(Data extracted from a collection)
***
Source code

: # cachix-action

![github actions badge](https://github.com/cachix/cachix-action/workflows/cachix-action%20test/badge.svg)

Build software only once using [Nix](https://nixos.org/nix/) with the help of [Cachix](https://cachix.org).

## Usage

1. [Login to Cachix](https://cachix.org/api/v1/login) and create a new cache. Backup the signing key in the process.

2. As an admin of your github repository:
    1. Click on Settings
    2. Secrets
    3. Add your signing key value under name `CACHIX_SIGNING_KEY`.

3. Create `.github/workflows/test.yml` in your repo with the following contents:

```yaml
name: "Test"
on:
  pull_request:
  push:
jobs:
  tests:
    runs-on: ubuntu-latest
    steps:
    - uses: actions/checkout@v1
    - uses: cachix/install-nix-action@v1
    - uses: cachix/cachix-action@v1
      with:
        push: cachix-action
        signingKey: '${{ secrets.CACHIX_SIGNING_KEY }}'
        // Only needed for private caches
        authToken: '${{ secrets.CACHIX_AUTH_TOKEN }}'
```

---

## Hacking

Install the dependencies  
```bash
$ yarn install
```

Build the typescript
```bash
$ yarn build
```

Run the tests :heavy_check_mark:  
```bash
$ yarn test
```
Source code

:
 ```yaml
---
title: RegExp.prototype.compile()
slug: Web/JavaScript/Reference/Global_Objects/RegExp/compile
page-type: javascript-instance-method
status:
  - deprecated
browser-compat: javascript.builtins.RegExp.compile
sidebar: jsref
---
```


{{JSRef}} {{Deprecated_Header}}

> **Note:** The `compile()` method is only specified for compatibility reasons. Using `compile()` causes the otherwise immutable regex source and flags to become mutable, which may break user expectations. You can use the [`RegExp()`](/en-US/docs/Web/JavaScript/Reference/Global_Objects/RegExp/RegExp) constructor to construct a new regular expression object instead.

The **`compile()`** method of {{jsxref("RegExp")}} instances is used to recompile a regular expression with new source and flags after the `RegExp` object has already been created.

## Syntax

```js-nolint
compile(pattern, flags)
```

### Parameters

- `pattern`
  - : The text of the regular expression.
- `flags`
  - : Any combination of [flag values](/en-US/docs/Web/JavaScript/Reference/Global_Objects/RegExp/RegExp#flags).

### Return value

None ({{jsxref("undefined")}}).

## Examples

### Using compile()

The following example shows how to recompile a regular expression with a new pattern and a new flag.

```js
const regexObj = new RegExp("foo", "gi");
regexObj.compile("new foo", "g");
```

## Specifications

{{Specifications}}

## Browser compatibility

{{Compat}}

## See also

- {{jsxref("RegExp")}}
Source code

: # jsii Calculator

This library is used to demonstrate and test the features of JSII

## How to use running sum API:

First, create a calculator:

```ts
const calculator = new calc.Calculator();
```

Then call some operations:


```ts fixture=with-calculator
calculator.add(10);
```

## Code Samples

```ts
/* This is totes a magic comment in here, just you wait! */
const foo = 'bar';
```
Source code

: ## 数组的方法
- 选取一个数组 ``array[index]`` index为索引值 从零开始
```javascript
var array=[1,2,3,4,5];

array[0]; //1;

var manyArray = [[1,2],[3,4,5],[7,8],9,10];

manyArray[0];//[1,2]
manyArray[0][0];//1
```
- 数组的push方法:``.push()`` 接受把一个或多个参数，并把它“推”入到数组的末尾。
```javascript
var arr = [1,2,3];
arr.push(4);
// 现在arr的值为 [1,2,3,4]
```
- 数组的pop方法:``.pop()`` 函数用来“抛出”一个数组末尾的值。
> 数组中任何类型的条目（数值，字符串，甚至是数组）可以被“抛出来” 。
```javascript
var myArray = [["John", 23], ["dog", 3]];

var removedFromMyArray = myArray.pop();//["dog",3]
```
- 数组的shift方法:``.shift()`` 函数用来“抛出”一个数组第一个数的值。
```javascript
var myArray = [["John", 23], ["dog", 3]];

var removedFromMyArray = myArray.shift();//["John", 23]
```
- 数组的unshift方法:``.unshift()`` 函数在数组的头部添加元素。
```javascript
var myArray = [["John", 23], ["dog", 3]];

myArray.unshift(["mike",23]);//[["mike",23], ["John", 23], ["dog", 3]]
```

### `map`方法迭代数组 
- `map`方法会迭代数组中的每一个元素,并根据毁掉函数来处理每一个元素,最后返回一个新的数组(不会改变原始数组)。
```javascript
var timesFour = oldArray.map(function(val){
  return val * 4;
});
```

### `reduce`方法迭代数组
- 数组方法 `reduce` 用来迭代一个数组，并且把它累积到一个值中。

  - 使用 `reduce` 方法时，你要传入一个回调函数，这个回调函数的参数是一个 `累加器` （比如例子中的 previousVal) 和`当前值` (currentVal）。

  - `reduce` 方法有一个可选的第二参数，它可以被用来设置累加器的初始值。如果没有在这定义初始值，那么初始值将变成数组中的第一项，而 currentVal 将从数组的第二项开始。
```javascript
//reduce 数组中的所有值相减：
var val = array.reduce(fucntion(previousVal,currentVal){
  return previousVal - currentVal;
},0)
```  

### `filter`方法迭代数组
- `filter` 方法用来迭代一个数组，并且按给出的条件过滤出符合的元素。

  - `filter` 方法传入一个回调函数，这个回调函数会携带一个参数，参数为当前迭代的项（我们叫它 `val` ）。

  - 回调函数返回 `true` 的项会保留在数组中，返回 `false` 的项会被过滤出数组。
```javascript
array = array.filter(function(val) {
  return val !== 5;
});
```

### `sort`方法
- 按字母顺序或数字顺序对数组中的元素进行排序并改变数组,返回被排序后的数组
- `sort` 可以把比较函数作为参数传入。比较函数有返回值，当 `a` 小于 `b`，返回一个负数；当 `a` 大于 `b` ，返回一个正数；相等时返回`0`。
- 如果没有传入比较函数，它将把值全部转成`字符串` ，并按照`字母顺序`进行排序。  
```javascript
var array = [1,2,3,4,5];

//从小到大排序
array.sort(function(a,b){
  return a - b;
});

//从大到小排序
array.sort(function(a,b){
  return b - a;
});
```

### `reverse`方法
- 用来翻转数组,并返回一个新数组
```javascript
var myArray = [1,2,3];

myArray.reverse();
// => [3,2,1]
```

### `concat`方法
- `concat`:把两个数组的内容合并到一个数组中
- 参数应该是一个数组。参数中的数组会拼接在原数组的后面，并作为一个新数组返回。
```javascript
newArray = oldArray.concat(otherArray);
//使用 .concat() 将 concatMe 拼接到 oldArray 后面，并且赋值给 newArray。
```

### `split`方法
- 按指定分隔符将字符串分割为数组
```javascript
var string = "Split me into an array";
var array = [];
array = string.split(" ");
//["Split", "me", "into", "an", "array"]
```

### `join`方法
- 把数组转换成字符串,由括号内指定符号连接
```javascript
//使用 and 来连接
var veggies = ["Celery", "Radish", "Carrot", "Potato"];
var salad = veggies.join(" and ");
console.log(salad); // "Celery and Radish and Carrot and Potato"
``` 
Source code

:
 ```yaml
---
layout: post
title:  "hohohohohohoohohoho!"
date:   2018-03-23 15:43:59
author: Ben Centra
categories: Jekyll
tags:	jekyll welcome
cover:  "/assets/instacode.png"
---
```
***
### TASK TO CARRY OUT
All of the lines above must be returned exactly.

### EXERCISE SOLUTION
Source code

: # cachix-action

![github actions badge](https://github.com/cachix/cachix-action/workflows/cachix-action%20test/badge.svg)

Build software only once using [Nix](https://nixos.org/nix/) with the help of [Cachix](https://cachix.org).

## Usage

1. [Login to Cachix](https://cachix.org/api/v1/login) and create a new cache. Backup the signing key in the process.

2. As an admin of your github repository:
    1. Click on Settings
    2. Secrets
    3. Add your signing key value under name `CACHIX_SIGNING_KEY`.

3. Create `.github/workflows/test.yml` in your repo with the following contents:

```yaml
name: "Test"
on:
  pull_request:
  push:
jobs:
  tests:
    runs-on: ubuntu-latest
    steps:
    - uses: actions/checkout@v1
    - uses: cachix/install-nix-action@v1
    - uses: cachix/cachix-action@v1
      with:
        push: cachix-action
        signingKey: '${{ secrets.CACHIX_SIGNING_KEY }}'
        // Only needed for private caches
        authToken: '${{ secrets.CACHIX_AUTH_TOKEN }}'
```

---

## Hacking

Install the dependencies  
```bash
$ yarn install
```

Build the typescript
```bash
$ yarn build
```

Run the tests :heavy_check_mark:  
```bash
$ yarn test
```
Source code

:
 ```yaml
---
title: RegExp.prototype.compile()
slug: Web/JavaScript/Reference/Global_Objects/RegExp/compile
page-type: javascript-instance-method
status:
  - deprecated
browser-compat: javascript.builtins.RegExp.compile
sidebar: jsref
---
```


{{JSRef}} {{Deprecated_Header}}

> **Note:** The `compile()` method is only specified for compatibility reasons. Using `compile()` causes the otherwise immutable regex source and flags to become mutable, which may break user expectations. You can use the [`RegExp()`](/en-US/docs/Web/JavaScript/Reference/Global_Objects/RegExp/RegExp) constructor to construct a new regular expression object instead.

The **`compile()`** method of {{jsxref("RegExp")}} instances is used to recompile a regular expression with new source and flags after the `RegExp` object has already been created.

## Syntax

```js-nolint
compile(pattern, flags)
```

### Parameters

- `pattern`
  - : The text of the regular expression.
- `flags`
  - : Any combination of [flag values](/en-US/docs/Web/JavaScript/Reference/Global_Objects/RegExp/RegExp#flags).

### Return value

None ({{jsxref("undefined")}}).

## Examples

### Using compile()

The following example shows how to recompile a regular expression with a new pattern and a new flag.

```js
const regexObj = new RegExp("foo", "gi");
regexObj.compile("new foo", "g");
```

## Specifications

{{Specifications}}

## Browser compatibility

{{Compat}}

## See also

- {{jsxref("RegExp")}}
Source code

: # jsii Calculator

This library is used to demonstrate and test the features of JSII

## How to use running sum API:

First, create a calculator:

```ts
const calculator = new calc.Calculator();
```

Then call some operations:


```ts fixture=with-calculator
calculator.add(10);
```

## Code Samples

```ts
/* This is totes a magic comment in here, just you wait! */
const foo = 'bar';
```
Source code

: ## 数组的方法
- 选取一个数组 ``array[index]`` index为索引值 从零开始
```javascript
var array=[1,2,3,4,5];

array[0]; //1;

var manyArray = [[1,2],[3,4,5],[7,8],9,10];

manyArray[0];//[1,2]
manyArray[0][0];//1
```
- 数组的push方法:``.push()`` 接受把一个或多个参数，并把它“推”入到数组的末尾。
```javascript
var arr = [1,2,3];
arr.push(4);
// 现在arr的值为 [1,2,3,4]
```
- 数组的pop方法:``.pop()`` 函数用来“抛出”一个数组末尾的值。
> 数组中任何类型的条目（数值，字符串，甚至是数组）可以被“抛出来” 。
```javascript
var myArray = [["John", 23], ["dog", 3]];

var removedFromMyArray = myArray.pop();//["dog",3]
```
- 数组的shift方法:``.shift()`` 函数用来“抛出”一个数组第一个数的值。
```javascript
var myArray = [["John", 23], ["dog", 3]];

var removedFromMyArray = myArray.shift();//["John", 23]
```
- 数组的unshift方法:``.unshift()`` 函数在数组的头部添加元素。
```javascript
var myArray = [["John", 23], ["dog", 3]];

myArray.unshift(["mike",23]);//[["mike",23], ["John", 23], ["dog", 3]]
```

### `map`方法迭代数组 
- `map`方法会迭代数组中的每一个元素,并根据毁掉函数来处理每一个元素,最后返回一个新的数组(不会改变原始数组)。
```javascript
var timesFour = oldArray.map(function(val){
  return val * 4;
});
```

### `reduce`方法迭代数组
- 数组方法 `reduce` 用来迭代一个数组，并且把它累积到一个值中。

  - 使用 `reduce` 方法时，你要传入一个回调函数，这个回调函数的参数是一个 `累加器` （比如例子中的 previousVal) 和`当前值` (currentVal）。

  - `reduce` 方法有一个可选的第二参数，它可以被用来设置累加器的初始值。如果没有在这定义初始值，那么初始值将变成数组中的第一项，而 currentVal 将从数组的第二项开始。
```javascript
//reduce 数组中的所有值相减：
var val = array.reduce(fucntion(previousVal,currentVal){
  return previousVal - currentVal;
},0)
```  

### `filter`方法迭代数组
- `filter` 方法用来迭代一个数组，并且按给出的条件过滤出符合的元素。

  - `filter` 方法传入一个回调函数，这个回调函数会携带一个参数，参数为当前迭代的项（我们叫它 `val` ）。

  - 回调函数返回 `true` 的项会保留在数组中，返回 `false` 的项会被过滤出数组。
```javascript
array = array.filter(function(val) {
  return val !== 5;
});
```

### `sort`方法
- 按字母顺序或数字顺序对数组中的元素进行排序并改变数组,返回被排序后的数组
- `sort` 可以把比较函数作为参数传入。比较函数有返回值，当 `a` 小于 `b`，返回一个负数；当 `a` 大于 `b` ，返回一个正数；相等时返回`0`。
- 如果没有传入比较函数，它将把值全部转成`字符串` ，并按照`字母顺序`进行排序。  
```javascript
var array = [1,2,3,4,5];

//从小到大排序
array.sort(function(a,b){
  return a - b;
});

//从大到小排序
array.sort(function(a,b){
  return b - a;
});
```

### `reverse`方法
- 用来翻转数组,并返回一个新数组
```javascript
var myArray = [1,2,3];

myArray.reverse();
// => [3,2,1]
```

### `concat`方法
- `concat`:把两个数组的内容合并到一个数组中
- 参数应该是一个数组。参数中的数组会拼接在原数组的后面，并作为一个新数组返回。
```javascript
newArray = oldArray.concat(otherArray);
//使用 .concat() 将 concatMe 拼接到 oldArray 后面，并且赋值给 newArray。
```

### `split`方法
- 按指定分隔符将字符串分割为数组
```javascript
var string = "Split me into an array";
var array = [];
array = string.split(" ");
//["Split", "me", "into", "an", "array"]
```

### `join`方法
- 把数组转换成字符串,由括号内指定符号连接
```javascript
//使用 and 来连接
var veggies = ["Celery", "Radish", "Carrot", "Potato"];
var salad = veggies.join(" and ");
console.log(salad); // "Celery and Radish and Carrot and Potato"
``` 
Source code

:
 ```yaml
---
layout: post
title:  "hohohohohohoohohoho!"
date:   2018-03-23 15:43:59
author: Ben Centra
categories: Jekyll
tags:	jekyll welcome
cover:  "/assets/instacode.png"
---
```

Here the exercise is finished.